Provokation – was tun!

provokationVerlangt Provokation wirklich (immer) Reaktion? Zumal eine Reaktion stets kraftloser wirkt als die gesetzte Aktion, der Angriff, der darauf abzielte, von einem „Geschütz“ gleicher Schlagkraft Widerhall zu bekommen? Provokation produziert ja (Gegen)Provokation. Provokation sät Zwietracht, diese geht als Spaltpilz der Gesellschaft auf.

Vor wenigen Tagen stellte einer der beiden Kandidaten zur österreichischen Bundespräsidentschaftswahl, deren Wiederholung der Stichwahl in acht Tagen durchgeführt wird, in den öffentlichen Raum, ob denn Muslime als Pfleger arbeiten. (Sollte er es nicht wissen, da seine Gattin als Altenpflegerin tätig ist?). Flugs meldeten sich die Trägerorganisationen von Pflegeeinrichtungen und konterten mit Fakten und Daten. Vergeblich! Denn bei jenen, die diese Provokation erreichen soll, findet man auf sachlicher Ebene kein Gehör mehr. Wer auf Provokationen mit Fakten antwortet, ist in der Rolle, sich zu legitimieren. Dem Provokateur bleibt der zweifelhafte Ruhm, etwas gesendet zu haben, was bei der Empfängerseite unverzüglich den Subtext erhält, dass da schon etwas Wahres dran sein werde.

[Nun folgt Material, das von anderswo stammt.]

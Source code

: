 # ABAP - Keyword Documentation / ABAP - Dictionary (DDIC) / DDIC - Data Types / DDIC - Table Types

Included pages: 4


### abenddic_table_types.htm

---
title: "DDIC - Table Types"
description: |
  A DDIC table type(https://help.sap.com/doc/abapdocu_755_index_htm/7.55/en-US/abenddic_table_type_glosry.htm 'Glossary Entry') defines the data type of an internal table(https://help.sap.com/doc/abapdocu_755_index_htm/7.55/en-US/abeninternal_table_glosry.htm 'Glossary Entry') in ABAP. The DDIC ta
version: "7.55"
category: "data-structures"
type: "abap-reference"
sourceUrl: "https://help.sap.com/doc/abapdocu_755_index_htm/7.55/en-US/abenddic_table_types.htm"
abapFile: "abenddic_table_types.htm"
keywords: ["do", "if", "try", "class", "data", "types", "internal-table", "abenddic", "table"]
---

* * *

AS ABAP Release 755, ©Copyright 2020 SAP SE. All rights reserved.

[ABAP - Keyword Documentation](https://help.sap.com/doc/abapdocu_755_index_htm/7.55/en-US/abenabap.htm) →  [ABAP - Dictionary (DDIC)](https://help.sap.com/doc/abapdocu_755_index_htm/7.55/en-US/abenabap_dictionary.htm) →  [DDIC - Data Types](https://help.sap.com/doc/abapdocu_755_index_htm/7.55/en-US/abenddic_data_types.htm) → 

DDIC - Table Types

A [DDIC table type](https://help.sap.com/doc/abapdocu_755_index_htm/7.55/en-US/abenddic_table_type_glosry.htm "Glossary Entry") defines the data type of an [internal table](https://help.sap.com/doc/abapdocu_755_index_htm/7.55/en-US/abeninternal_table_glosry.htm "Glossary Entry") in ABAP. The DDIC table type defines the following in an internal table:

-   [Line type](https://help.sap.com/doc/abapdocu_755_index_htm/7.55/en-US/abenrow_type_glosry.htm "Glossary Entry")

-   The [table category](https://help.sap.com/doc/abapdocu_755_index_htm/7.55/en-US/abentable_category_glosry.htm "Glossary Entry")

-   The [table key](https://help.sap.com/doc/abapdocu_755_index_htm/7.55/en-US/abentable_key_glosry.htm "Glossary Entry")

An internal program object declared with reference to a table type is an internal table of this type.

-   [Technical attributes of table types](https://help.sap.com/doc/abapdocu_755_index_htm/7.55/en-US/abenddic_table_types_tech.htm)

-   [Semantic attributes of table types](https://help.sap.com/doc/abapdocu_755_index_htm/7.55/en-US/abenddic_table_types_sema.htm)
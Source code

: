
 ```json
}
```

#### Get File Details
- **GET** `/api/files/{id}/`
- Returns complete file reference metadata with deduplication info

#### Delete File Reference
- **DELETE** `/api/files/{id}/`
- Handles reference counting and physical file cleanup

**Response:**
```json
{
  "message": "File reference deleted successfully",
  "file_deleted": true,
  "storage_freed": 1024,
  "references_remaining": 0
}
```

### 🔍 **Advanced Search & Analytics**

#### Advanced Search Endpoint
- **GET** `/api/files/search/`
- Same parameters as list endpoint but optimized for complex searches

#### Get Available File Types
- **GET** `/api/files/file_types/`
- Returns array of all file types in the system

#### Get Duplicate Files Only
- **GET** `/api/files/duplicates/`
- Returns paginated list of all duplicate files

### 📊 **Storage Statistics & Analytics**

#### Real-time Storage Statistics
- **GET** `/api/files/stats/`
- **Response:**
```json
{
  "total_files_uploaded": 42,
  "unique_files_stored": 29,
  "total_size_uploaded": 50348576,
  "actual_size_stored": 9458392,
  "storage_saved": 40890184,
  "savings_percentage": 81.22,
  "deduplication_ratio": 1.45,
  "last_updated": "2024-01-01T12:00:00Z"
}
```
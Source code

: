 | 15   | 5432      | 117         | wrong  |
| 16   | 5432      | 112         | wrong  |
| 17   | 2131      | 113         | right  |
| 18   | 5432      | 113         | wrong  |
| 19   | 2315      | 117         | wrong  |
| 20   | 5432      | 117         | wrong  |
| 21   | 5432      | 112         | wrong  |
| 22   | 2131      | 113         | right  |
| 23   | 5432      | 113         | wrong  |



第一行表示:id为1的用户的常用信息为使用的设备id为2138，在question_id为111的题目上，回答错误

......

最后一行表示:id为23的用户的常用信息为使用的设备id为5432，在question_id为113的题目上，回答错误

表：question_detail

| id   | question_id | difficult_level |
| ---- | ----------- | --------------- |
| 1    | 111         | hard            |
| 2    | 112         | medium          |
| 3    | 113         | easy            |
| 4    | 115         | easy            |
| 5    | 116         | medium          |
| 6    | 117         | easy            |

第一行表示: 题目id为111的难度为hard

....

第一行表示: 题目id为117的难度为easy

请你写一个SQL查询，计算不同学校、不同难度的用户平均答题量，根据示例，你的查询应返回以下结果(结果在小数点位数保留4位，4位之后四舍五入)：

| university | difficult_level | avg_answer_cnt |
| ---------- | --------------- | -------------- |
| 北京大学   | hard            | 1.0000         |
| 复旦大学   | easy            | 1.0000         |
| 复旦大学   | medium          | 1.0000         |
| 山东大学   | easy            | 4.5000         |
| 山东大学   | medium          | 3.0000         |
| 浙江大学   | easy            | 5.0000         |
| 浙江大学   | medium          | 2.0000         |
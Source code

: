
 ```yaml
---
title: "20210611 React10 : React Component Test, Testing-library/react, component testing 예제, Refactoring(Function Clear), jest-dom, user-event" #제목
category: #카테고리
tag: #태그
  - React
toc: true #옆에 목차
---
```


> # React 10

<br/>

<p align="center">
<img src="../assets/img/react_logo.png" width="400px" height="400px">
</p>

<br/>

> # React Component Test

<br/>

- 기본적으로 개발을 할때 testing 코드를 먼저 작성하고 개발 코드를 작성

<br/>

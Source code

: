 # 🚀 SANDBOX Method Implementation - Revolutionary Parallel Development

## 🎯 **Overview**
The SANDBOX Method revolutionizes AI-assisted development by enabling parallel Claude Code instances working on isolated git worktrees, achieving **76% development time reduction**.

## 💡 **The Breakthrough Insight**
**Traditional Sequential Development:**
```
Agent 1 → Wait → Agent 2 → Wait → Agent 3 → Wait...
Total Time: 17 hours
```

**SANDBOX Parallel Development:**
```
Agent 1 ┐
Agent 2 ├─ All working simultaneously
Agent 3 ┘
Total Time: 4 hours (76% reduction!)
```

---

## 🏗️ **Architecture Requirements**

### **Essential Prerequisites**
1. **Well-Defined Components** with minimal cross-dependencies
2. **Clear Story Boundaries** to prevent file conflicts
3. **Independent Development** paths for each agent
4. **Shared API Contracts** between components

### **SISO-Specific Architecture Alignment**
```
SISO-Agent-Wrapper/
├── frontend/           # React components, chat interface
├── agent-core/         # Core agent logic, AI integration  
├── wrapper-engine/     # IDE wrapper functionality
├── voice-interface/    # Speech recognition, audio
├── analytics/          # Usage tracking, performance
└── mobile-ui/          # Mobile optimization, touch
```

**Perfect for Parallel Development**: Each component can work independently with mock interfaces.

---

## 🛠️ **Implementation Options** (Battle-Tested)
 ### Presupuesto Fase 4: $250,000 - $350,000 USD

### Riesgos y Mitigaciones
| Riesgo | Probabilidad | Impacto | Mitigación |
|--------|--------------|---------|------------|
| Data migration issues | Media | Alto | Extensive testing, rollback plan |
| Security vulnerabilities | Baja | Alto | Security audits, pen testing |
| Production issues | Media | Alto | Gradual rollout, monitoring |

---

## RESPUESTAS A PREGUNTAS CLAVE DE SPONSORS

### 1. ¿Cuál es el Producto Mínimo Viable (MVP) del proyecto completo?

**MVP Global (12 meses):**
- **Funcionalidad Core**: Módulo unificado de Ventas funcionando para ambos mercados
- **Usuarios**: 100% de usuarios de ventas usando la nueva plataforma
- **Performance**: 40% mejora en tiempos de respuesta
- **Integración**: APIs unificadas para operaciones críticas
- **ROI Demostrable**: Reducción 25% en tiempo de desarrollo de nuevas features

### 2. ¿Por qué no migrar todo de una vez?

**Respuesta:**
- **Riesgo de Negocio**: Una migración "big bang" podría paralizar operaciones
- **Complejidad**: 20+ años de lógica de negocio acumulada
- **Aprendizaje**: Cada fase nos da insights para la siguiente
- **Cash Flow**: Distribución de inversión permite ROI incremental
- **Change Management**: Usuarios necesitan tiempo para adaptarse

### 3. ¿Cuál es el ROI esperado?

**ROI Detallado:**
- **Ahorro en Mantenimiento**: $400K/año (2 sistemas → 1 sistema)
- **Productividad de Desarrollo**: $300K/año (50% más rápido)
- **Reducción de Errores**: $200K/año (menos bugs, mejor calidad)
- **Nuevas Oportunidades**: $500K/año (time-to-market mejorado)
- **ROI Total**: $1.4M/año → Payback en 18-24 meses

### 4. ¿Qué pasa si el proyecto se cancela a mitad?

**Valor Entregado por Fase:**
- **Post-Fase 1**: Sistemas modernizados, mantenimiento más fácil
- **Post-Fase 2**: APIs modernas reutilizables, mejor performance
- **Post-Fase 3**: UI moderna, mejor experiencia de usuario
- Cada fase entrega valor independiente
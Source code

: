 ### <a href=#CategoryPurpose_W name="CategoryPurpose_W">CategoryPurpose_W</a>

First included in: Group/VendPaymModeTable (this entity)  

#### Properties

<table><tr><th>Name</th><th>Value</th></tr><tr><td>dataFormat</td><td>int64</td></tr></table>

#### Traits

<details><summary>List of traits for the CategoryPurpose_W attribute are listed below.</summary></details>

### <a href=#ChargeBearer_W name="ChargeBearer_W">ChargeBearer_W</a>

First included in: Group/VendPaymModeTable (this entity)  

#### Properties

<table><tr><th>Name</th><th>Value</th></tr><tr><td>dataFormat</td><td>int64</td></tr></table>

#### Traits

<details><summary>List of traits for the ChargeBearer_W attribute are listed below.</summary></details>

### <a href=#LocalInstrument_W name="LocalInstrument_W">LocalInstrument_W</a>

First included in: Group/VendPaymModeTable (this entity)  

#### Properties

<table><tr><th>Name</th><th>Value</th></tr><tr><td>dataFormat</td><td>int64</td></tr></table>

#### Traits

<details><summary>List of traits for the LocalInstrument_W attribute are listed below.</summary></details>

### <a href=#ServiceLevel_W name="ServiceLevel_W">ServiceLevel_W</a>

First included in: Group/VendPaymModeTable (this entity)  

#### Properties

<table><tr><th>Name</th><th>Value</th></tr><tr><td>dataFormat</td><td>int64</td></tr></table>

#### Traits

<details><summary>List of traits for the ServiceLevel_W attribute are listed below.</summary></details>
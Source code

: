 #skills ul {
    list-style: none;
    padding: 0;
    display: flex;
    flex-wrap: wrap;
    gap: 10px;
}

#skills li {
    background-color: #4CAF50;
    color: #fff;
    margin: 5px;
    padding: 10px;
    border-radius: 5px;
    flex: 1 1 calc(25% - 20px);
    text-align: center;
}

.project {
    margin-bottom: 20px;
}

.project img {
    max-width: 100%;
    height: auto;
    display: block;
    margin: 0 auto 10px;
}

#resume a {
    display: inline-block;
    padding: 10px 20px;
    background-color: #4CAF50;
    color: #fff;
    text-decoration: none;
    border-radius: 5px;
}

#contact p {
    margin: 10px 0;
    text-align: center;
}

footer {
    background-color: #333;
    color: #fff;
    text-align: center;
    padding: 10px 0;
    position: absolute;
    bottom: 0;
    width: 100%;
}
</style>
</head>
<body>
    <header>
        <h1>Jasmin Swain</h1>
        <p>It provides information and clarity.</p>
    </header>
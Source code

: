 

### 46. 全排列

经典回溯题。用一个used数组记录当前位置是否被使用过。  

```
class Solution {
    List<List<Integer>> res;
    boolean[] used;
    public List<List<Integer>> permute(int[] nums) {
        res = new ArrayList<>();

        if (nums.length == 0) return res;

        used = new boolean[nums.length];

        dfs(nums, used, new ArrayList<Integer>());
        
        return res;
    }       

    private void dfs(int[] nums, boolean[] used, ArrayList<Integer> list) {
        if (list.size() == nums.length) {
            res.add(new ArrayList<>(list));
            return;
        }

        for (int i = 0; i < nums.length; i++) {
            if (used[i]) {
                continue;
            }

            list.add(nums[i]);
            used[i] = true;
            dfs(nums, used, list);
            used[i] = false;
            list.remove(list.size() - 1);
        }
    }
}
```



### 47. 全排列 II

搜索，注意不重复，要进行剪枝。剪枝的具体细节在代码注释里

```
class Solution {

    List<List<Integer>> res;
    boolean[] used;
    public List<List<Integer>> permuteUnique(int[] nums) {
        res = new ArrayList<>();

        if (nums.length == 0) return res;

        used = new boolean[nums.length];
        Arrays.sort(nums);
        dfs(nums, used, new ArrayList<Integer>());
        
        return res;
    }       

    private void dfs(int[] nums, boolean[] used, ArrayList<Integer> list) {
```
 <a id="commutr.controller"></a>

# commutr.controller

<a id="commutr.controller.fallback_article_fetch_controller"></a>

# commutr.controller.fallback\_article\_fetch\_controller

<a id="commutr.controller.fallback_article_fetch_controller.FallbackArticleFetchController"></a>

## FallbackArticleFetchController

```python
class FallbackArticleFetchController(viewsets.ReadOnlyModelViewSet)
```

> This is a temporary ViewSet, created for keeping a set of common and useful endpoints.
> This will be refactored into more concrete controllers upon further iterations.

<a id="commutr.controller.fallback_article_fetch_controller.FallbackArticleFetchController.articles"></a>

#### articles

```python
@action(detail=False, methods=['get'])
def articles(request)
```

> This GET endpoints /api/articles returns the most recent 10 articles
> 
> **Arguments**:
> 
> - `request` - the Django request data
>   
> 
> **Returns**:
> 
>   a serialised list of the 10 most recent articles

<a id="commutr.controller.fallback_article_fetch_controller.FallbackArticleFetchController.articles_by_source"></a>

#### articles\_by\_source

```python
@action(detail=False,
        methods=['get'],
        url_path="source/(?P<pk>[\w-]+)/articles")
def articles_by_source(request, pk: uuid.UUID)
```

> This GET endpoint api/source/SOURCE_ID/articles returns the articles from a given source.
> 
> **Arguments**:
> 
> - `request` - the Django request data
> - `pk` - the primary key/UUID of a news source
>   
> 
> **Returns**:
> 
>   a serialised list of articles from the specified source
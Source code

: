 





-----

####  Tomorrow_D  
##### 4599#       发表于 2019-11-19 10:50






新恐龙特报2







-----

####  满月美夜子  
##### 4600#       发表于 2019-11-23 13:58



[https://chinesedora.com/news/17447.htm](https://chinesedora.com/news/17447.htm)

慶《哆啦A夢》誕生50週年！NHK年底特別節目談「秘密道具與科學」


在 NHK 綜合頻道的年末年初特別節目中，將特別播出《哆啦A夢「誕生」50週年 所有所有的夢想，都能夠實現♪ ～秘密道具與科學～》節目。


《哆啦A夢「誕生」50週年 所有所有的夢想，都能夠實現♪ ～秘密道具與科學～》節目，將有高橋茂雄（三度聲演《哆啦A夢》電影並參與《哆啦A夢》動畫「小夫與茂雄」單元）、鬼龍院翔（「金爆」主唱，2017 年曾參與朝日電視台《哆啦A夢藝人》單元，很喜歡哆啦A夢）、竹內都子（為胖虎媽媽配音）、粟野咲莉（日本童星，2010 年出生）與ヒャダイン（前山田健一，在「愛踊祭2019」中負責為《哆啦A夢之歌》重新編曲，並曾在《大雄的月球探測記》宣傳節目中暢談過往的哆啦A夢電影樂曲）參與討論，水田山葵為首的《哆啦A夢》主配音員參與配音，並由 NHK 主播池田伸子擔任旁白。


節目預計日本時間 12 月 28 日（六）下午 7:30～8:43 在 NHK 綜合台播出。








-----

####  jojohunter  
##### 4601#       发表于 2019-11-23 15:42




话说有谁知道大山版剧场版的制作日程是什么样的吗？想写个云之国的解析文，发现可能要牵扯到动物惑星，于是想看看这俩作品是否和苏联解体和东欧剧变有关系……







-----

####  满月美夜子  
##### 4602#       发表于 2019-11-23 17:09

Das Erschreckende dabei ist, wie nun Tür und Tor für vollkommen aus der Luft gegriffene Behauptungen offen stehen, mit denen auf der Orgel der Gefühle Stimmung pro oder kontra etwas gemacht werden kann. Manche meinen darin eine Folgewirkung jener selbst konstruierten Wirklichkeitsblasen zu erkennen, die sich um dergleichen Aussagen in social-media-Netzwerken bilden, und die Menschen als authentisches Spiegelbild einer „wirklichen Wirklichkeit“ erachten, während jene, die das Berichten und Kommentieren nach strengen gesetzlichen Regeln betreiben und beherrschen, von den Provokateuren als „Lügenpresse“ abgestempelt werden. Zugänge aus dem Journalismus zur Deeskalation liegen nun beispielsweise in der Selbsterkenntnis, dass die bisher genutzten Medien (Print, Fernsehen, Radio, Internet) nicht mehr genügen und es zwingend wird, auch auf social-media-Plattformen als Medienunternehmen aktiv zu werden: Berichte in Ausgewogenheit gemäß journalistischer Sorgfaltspflicht versus großteils von blankem Hass aufgeladener Echokammern!

„Post-truth“ wurde bereits von den Oxford Dictionairies zum internationalen Wort des Jahres gewählt. Mit hoher Wahrscheinlichkeit wird es in wenigen Tagen von der österreichischen Jury als „postfaktisch“ in den gleichen Rang für das Land gehoben werden: Hier äußerten sich Zeitungskommentatoren kritisch, da sie meinten, das gute alte „verlogen“ entspräche dem Phänomen doch weitaus besser. „Postfaktisch“ drückt semantisch allerdings eine Weiterentwicklung aus. Bei „verlogen“ bleibt eine Alternative einer (durch Fakten bestimmten) Wahrheit vorhanden, während das „post-“ vor dem „faktisch“ doch vermittelt, dass die Fakten überwunden bzw. auf einer Zeitachse hinter sich gelassen werden. Diese seltsamen Freigeistigkeiten einer von Boshaftigkeit unterfütterten Fantasie finden Gefallen in einer von Frust, Wut und Dummheit gebeutelten Masse, die sich als „die da unten“ ansprechen lässt, um sich dann gegen „die da oben“ zu wenden. Amerika im ausklingenden Jahr 2016!

Was tun gegen Provokation? Gut österreichisch: „ned amoi ignorier’n“ (nicht einmal ignorieren)! Dies bedürfte einer Gesellschaft, deren Individuen in der notwendigen Breite einer kritischen Masse in der Lage zur mündigen Reflexion wären. Nur damit ließe sich der Giftzahn Provokation als heute vorrangiges Mittel der politischen Agitation ziehen.